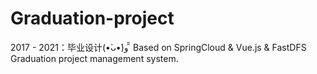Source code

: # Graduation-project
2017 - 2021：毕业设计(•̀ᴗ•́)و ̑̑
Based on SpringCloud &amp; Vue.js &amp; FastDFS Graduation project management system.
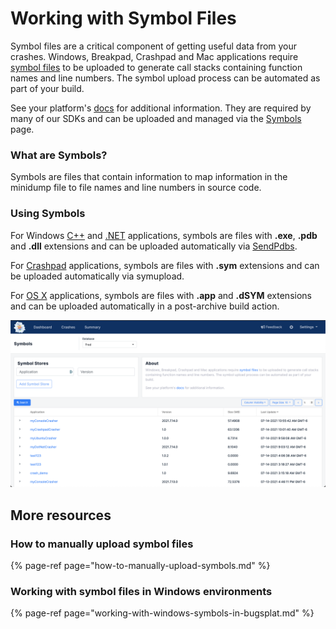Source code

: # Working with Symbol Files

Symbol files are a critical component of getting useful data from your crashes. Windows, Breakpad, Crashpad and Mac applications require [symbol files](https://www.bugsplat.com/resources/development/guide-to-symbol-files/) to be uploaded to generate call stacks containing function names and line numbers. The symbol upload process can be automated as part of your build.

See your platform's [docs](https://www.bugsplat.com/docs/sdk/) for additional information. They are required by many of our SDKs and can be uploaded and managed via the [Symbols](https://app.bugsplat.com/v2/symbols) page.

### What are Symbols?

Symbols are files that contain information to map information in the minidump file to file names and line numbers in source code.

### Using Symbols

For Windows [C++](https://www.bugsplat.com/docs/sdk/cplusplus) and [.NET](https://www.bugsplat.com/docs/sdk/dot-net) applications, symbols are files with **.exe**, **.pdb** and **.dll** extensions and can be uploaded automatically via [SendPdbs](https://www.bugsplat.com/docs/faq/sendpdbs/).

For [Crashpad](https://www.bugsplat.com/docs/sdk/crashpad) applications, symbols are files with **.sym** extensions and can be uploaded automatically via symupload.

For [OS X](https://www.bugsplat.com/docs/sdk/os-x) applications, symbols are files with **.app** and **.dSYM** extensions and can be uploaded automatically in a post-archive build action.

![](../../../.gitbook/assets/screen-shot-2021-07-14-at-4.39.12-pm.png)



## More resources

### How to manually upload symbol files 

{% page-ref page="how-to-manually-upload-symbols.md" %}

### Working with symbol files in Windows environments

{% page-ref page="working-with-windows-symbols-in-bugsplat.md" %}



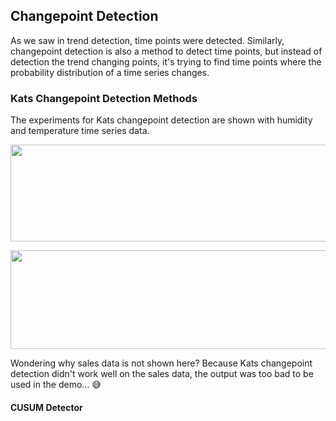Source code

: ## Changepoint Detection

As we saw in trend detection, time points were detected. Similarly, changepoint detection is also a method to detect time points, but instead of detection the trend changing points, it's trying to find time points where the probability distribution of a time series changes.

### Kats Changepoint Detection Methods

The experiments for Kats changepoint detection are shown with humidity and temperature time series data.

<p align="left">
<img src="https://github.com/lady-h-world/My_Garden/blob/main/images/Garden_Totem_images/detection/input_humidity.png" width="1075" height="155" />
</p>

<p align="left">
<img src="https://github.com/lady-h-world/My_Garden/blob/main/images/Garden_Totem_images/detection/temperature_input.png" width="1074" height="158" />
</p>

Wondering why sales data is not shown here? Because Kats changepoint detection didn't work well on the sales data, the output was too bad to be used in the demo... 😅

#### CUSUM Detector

* * *

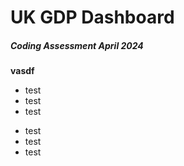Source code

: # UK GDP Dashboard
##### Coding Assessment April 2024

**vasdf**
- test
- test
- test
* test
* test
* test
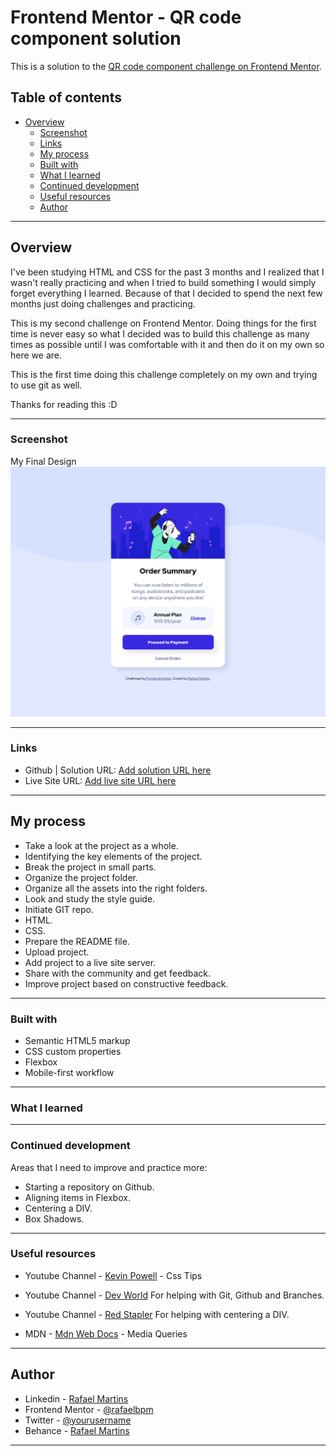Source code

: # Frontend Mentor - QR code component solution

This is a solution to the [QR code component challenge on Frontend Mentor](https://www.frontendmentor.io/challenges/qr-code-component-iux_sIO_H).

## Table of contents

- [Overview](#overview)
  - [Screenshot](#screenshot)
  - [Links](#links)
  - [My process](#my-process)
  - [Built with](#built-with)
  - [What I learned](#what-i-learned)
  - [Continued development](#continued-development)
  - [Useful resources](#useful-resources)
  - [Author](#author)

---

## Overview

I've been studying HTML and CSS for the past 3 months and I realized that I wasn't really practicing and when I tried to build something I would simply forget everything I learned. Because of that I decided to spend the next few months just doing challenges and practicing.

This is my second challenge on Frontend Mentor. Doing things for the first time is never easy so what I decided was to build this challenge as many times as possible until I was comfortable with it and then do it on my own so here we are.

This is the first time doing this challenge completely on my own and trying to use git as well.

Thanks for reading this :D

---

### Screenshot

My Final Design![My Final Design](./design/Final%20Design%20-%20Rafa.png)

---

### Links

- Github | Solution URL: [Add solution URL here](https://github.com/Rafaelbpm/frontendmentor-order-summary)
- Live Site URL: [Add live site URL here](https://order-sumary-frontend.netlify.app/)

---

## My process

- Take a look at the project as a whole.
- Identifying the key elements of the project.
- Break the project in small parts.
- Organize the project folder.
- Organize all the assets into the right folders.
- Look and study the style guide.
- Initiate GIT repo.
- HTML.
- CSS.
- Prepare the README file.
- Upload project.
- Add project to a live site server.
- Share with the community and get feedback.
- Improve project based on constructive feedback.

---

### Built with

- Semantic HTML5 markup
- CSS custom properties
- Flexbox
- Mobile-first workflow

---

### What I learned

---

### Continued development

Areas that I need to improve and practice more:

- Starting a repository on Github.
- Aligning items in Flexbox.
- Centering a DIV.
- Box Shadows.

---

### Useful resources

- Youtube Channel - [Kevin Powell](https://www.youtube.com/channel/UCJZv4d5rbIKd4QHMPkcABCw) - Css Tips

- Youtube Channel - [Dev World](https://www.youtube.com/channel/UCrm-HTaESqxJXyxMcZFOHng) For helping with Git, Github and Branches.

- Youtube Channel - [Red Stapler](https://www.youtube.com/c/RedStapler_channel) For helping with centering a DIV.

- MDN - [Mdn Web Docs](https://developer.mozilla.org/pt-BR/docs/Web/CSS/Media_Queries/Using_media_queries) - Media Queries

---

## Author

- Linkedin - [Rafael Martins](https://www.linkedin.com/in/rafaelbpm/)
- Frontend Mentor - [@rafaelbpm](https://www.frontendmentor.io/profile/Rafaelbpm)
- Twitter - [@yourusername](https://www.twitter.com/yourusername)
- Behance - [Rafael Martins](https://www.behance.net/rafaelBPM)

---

What you have to do: Go through the records and copy each line with "assets" in it.

Task solution:
![](../../../.gitbook/assets/screen-shot-2021-07-14-at-4.39.12-pm.png)
- Organize all the assets into the right folders.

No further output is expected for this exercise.